[Saved data entries]
- - - - -

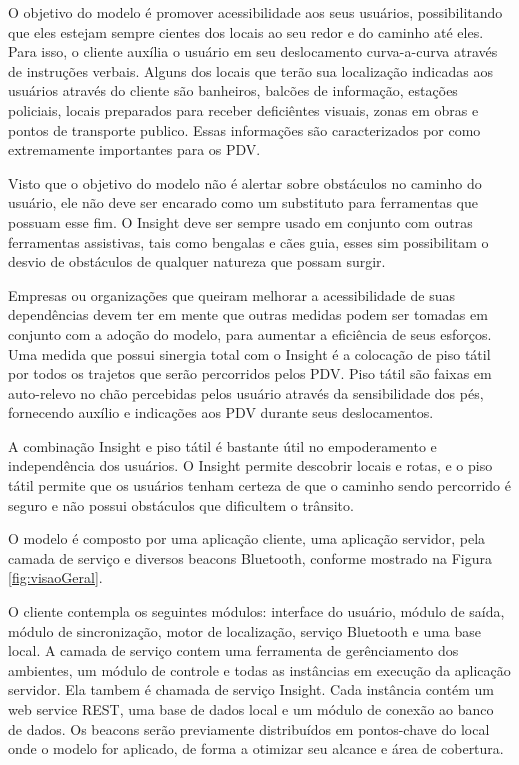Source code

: \documentclass[english,brazilian]{UNISINOSmonografia}
\begin{document}
O objetivo do modelo é promover acessibilidade aos seus usuários, possibilitando que eles estejam sempre cientes dos locais ao seu redor e do caminho até eles. Para isso, o cliente auxília o usuário em seu deslocamento curva-a-curva através de instruções verbais. Alguns dos locais que terão sua localização indicadas aos usuários através do cliente são banheiros, balcões de informação, estações policiais, locais preparados para receber deficiêntes visuais, zonas em obras e pontos de transporte publico. Essas informações são caracterizados por  como extremamente importantes para os PDV.

Visto que o objetivo do modelo não é alertar sobre obstáculos no caminho do usuário, ele não deve ser encarado como um substituto para ferramentas que possuam esse fim. O Insight deve ser sempre usado em conjunto com outras ferramentas assistivas, tais como bengalas e cães guia, esses sim possibilitam o desvio de obstáculos de qualquer natureza que possam surgir. 

Empresas ou organizações que queiram melhorar a acessibilidade de suas dependências devem ter em mente que outras medidas podem ser tomadas em conjunto com a adoção do modelo, para aumentar a eficiência de seus esforços. Uma medida que possui sinergia total com o Insight é a colocação de piso tátil por todos os trajetos que serão percorridos pelos PDV. Piso tátil são faixas em auto-relevo no chão percebidas pelos usuário através da sensibilidade dos pés, fornecendo auxílio e indicações aos PDV durante seus deslocamentos.

A combinação Insight e piso tátil é bastante útil no empoderamento e independência dos usuários. O Insight permite descobrir locais e rotas, e o piso tátil permite que os usuários tenham certeza de que o caminho sendo percorrido é seguro e não possui obstáculos que dificultem o trânsito.

O modelo é composto por uma aplicação cliente, uma aplicação servidor, pela camada de serviço e diversos beacons Bluetooth, conforme mostrado na Figura \ref{fig:visaoGeral}. 

O cliente contempla os seguintes módulos: interface do usuário, módulo de saída, módulo de sincronização, motor de localização, serviço Bluetooth e uma base local. 
A camada de serviço contem uma ferramenta de gerênciamento dos ambientes, um módulo de controle e todas as instâncias em execução da aplicação servidor. Ela tambem é chamada de serviço Insight.
Cada instância contém um web service REST, uma base de dados local e um módulo de conexão ao banco de dados. 
Os beacons serão previamente distribuídos em pontos-chave do local onde o modelo for aplicado, de forma a otimizar seu alcance e área de cobertura.
\end{document}
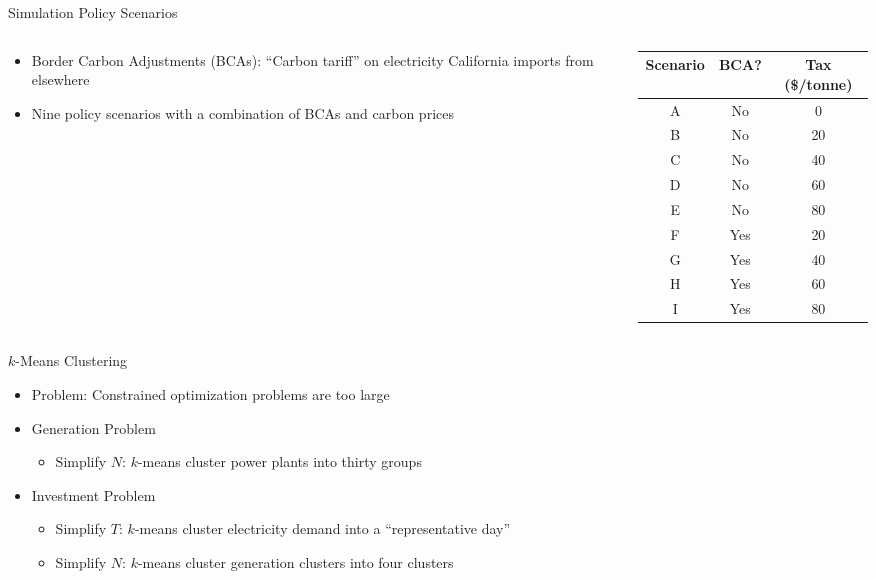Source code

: \documentclass[11pt, aspectratio = 169]{beamer}
\newcommand{\1}{\mathds{1}}
\begin{document}
\begin{frame}{Simulation Policy Scenarios}
    
    \begin{columns}
        \begin{column}{0.5\textwidth}
            \begin{itemize}
                \item Border Carbon Adjustments (BCAs): ``Carbon tariff'' on electricity California imports from elsewhere
                \vspace*{1em}
                \item Nine policy scenarios with a combination of BCAs and carbon prices
            \end{itemize}
        \end{column}
        \begin{column}{0.5\textwidth}
            \footnotesize
            \centering
            \begin{tabular}{c c c}
                \hline\hline
                Scenario & BCA? & Tax (\$/tonne)\\
                \hline
                A & No & 0\\
                B & No & 20\\
                C & No & 40\\
                D & No & 60\\
                E & No & 80\\
                F & Yes & 20 \\
                G & Yes & 40 \\
                H & Yes & 60 \\
                I & Yes & 80 \\
            \hline    
            \end{tabular}
        \end{column}
    \end{columns}

\end{frame}


\begin{frame}{$k$-Means Clustering}
    
\begin{itemize}
    \item Problem: Constrained optimization problems are too large
    \vfill
    \item Generation Problem
    \begin{itemize}
        \item Simplify $N$: $k$-means cluster power plants into thirty groups
    \end{itemize}
    \vfill 
    \item Investment Problem
    \begin{itemize}
        \item Simplify $T$: $k$-means cluster electricity demand into a ``representative day''
        \item Simplify $N$: $k$-means cluster generation clusters into four clusters
    \end{itemize}
\end{itemize}

\end{frame}
\end{document}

- - - - -

WHAT TO PRODUCE
Every record gets retyped exactly; no picture goes into the copy.

RESPONSE
Source code

: \documentclass[english,brazilian]{UNISINOSmonografia}
\begin{document}
O objetivo do modelo é promover acessibilidade aos seus usuários, possibilitando que eles estejam sempre cientes dos locais ao seu redor e do caminho até eles. Para isso, o cliente auxília o usuário em seu deslocamento curva-a-curva através de instruções verbais. Alguns dos locais que terão sua localização indicadas aos usuários através do cliente são banheiros, balcões de informação, estações policiais, locais preparados para receber deficiêntes visuais, zonas em obras e pontos de transporte publico. Essas informações são caracterizados por  como extremamente importantes para os PDV.

Visto que o objetivo do modelo não é alertar sobre obstáculos no caminho do usuário, ele não deve ser encarado como um substituto para ferramentas que possuam esse fim. O Insight deve ser sempre usado em conjunto com outras ferramentas assistivas, tais como bengalas e cães guia, esses sim possibilitam o desvio de obstáculos de qualquer natureza que possam surgir. 

Empresas ou organizações que queiram melhorar a acessibilidade de suas dependências devem ter em mente que outras medidas podem ser tomadas em conjunto com a adoção do modelo, para aumentar a eficiência de seus esforços. Uma medida que possui sinergia total com o Insight é a colocação de piso tátil por todos os trajetos que serão percorridos pelos PDV. Piso tátil são faixas em auto-relevo no chão percebidas pelos usuário através da sensibilidade dos pés, fornecendo auxílio e indicações aos PDV durante seus deslocamentos.

A combinação Insight e piso tátil é bastante útil no empoderamento e independência dos usuários. O Insight permite descobrir locais e rotas, e o piso tátil permite que os usuários tenham certeza de que o caminho sendo percorrido é seguro e não possui obstáculos que dificultem o trânsito.

O modelo é composto por uma aplicação cliente, uma aplicação servidor, pela camada de serviço e diversos beacons Bluetooth, conforme mostrado na Figura \ref{fig:visaoGeral}. 

O cliente contempla os seguintes módulos: interface do usuário, módulo de saída, módulo de sincronização, motor de localização, serviço Bluetooth e uma base local. 
A camada de serviço contem uma ferramenta de gerênciamento dos ambientes, um módulo de controle e todas as instâncias em execução da aplicação servidor. Ela tambem é chamada de serviço Insight.
Cada instância contém um web service REST, uma base de dados local e um módulo de conexão ao banco de dados. 
Os beacons serão previamente distribuídos em pontos-chave do local onde o modelo for aplicado, de forma a otimizar seu alcance e área de cobertura.
\end{document}
Source code

: \documentclass[11pt, aspectratio = 169]{beamer}
\newcommand{\1}{\mathds{1}}
\begin{document}
\begin{frame}{Simulation Policy Scenarios}
    
    \begin{columns}
        \begin{column}{0.5\textwidth}
            \begin{itemize}
                \item Border Carbon Adjustments (BCAs): ``Carbon tariff'' on electricity California imports from elsewhere
                \vspace*{1em}
                \item Nine policy scenarios with a combination of BCAs and carbon prices
            \end{itemize}
        \end{column}
        \begin{column}{0.5\textwidth}
            \footnotesize
            \centering
            \begin{tabular}{c c c}
                \hline\hline
                Scenario & BCA? & Tax (\$/tonne)\\
                \hline
                A & No & 0\\
                B & No & 20\\
                C & No & 40\\
                D & No & 60\\
                E & No & 80\\
                F & Yes & 20 \\
                G & Yes & 40 \\
                H & Yes & 60 \\
                I & Yes & 80 \\
            \hline    
            \end{tabular}
        \end{column}
    \end{columns}

\end{frame}


\begin{frame}{$k$-Means Clustering}
    
\begin{itemize}
    \item Problem: Constrained optimization problems are too large
    \vfill
    \item Generation Problem
    \begin{itemize}
        \item Simplify $N$: $k$-means cluster power plants into thirty groups
    \end{itemize}
    \vfill 
    \item Investment Problem
    \begin{itemize}
        \item Simplify $T$: $k$-means cluster electricity demand into a ``representative day''
        \item Simplify $N$: $k$-means cluster generation clusters into four clusters
    \end{itemize}
\end{itemize}

\end{frame}
\end{document}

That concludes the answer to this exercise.